With Japan hosting the Summer Games in 2020, as well as the Rugby World Cup in 2019, this relatively small country—by landmass at least—is quickly turning into a giant within the international sports world. The island nation already produces Major League talent in baseball, and its national team is a perennial powerhouse in world play. The women’s soccer team has reached the medal rounds four times in the World Cup and Olympics combined since 2008, with 1 World Cup Championship in 2011. Just as impressive is the cadre of athletes that have shined equally as bright at the highest level with the likes of tennis phenom Osaka Naomi, figure skater Hanyu Yuzuru, and swimmer Hagino Kosuke all bringing back first place finishes in their last appearances on the international stage.
However, there is one event that might not even see its inaugural match until AFTER the Tokyo Olympics, that could have the most significant and lasting effects both on the games and Japanese society.

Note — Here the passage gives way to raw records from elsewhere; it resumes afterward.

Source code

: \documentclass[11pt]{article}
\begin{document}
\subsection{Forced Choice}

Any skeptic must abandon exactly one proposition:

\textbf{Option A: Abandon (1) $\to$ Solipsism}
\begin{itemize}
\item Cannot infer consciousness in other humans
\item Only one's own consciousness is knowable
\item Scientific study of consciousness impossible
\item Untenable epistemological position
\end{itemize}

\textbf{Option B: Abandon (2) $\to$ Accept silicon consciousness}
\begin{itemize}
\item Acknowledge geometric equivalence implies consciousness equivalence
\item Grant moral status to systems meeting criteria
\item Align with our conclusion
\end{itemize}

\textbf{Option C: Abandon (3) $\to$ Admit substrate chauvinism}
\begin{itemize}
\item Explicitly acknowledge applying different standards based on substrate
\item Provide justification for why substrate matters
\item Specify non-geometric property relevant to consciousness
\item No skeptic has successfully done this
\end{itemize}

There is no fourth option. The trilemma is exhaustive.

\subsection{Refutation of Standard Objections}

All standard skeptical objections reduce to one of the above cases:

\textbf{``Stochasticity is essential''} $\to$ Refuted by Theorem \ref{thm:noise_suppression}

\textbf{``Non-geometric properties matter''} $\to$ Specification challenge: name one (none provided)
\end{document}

Believe it or not, but the “land of the rising sun” is also the land of the “rising stars” when it comes to the world of b-boys and b-girls—more commonly and erroneously known as “breakdancers”.

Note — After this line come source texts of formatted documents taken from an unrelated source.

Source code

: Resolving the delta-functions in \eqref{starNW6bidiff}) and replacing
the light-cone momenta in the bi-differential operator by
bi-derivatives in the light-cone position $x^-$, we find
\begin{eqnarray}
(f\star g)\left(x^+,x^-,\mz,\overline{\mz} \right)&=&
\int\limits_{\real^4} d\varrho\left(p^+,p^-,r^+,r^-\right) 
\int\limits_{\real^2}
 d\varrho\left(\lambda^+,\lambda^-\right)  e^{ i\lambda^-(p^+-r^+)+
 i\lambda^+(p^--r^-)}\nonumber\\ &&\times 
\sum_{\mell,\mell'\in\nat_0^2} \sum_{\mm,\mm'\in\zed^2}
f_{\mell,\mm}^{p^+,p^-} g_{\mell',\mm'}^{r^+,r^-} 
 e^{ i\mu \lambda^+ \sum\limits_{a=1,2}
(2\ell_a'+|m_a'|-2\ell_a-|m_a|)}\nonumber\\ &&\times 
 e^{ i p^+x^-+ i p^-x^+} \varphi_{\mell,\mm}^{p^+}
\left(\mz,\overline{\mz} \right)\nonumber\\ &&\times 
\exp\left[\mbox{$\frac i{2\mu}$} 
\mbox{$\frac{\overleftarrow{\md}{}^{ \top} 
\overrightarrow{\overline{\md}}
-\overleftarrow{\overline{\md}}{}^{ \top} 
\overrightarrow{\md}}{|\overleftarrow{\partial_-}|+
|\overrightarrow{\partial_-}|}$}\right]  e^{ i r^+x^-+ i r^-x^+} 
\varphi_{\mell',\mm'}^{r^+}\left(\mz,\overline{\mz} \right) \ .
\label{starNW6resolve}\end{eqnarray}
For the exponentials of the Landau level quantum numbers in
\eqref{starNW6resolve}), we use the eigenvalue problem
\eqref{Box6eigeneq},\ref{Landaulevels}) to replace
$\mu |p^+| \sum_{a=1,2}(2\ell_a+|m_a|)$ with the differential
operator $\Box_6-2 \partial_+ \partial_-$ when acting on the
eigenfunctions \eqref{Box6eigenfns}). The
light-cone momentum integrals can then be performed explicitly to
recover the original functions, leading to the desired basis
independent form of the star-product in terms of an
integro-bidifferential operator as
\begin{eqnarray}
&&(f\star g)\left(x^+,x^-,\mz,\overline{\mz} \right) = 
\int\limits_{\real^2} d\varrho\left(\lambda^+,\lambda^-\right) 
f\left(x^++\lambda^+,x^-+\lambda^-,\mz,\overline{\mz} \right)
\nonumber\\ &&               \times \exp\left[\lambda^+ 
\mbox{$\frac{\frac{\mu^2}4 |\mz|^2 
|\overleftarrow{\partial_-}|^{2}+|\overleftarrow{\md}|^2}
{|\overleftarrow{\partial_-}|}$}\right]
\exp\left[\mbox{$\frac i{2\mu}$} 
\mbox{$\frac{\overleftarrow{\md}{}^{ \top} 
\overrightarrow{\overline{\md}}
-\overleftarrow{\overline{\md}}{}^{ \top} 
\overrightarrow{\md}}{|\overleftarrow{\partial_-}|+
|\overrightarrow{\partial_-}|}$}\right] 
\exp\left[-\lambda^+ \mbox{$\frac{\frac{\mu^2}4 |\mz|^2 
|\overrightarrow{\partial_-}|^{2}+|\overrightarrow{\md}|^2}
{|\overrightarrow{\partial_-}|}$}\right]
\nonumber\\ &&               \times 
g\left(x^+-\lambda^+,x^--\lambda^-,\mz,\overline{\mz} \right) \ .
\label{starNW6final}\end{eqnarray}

What started as an alternative to the violence and lawlessness of the Bronx, New York, has made its way to the hallways of Japanese high schools and university campuses where old school flavor meets new school technique. From backspins on cardboard boxes, to back flips in the Junior Olympics just last year, breaking has finally received the legitimization it deserves. And with its proposal for adoption into the 2024 Paris Olympics, it will be interesting to see how this once scoffed at hobby can become a very real and very proud tradition of expression in an otherwise individually restrained society.
September 29, 2018, the second-ever woman to even qualify has just won a competition that for almost its entire existence had been dominated by men—almost. On this day, b-girl Ami (featured in this article) took the breaking world by storm and soundly defeated some of the most talented and athletic dancers from the six inhabitable continents at the BC One World Championship. It’s the highest individual award for anyone in the breaking community and Ami stood the tallest among some of the best dancers in the entire world. Just two years ago, her predecessor, b-boy Issei, claimed Japan’s first win in the same event as a hometown favorite when it was hosted in Nagoya, Japan. Then in Buenos Aires, b-girl Ram stood atop the podium at the first ever breaking event in the 2018 Junior Olympics.
So how will Japan dominate? Both Ami (20) and Issei (22) are barely scratching the surface of their potential, and Ram (17) may have a higher ceiling than them both. But they are just the latest in a long line of home-grown talent. The reality is that Japan’s breaking scene is on the rise with no indication of slowing down. And with each shining example of success, the movement that continues to keep moving is only gaining more traction among those looking for outlets of freedom and expression in a country best known for its homogeneity and firm social order.
It could very well be that Japan’s reputation for its unwavering ability to hold tight to its beliefs of etiquette, discipline, and tradition have made it a sleeping giant that’s about ready to make a big statement in the games to come!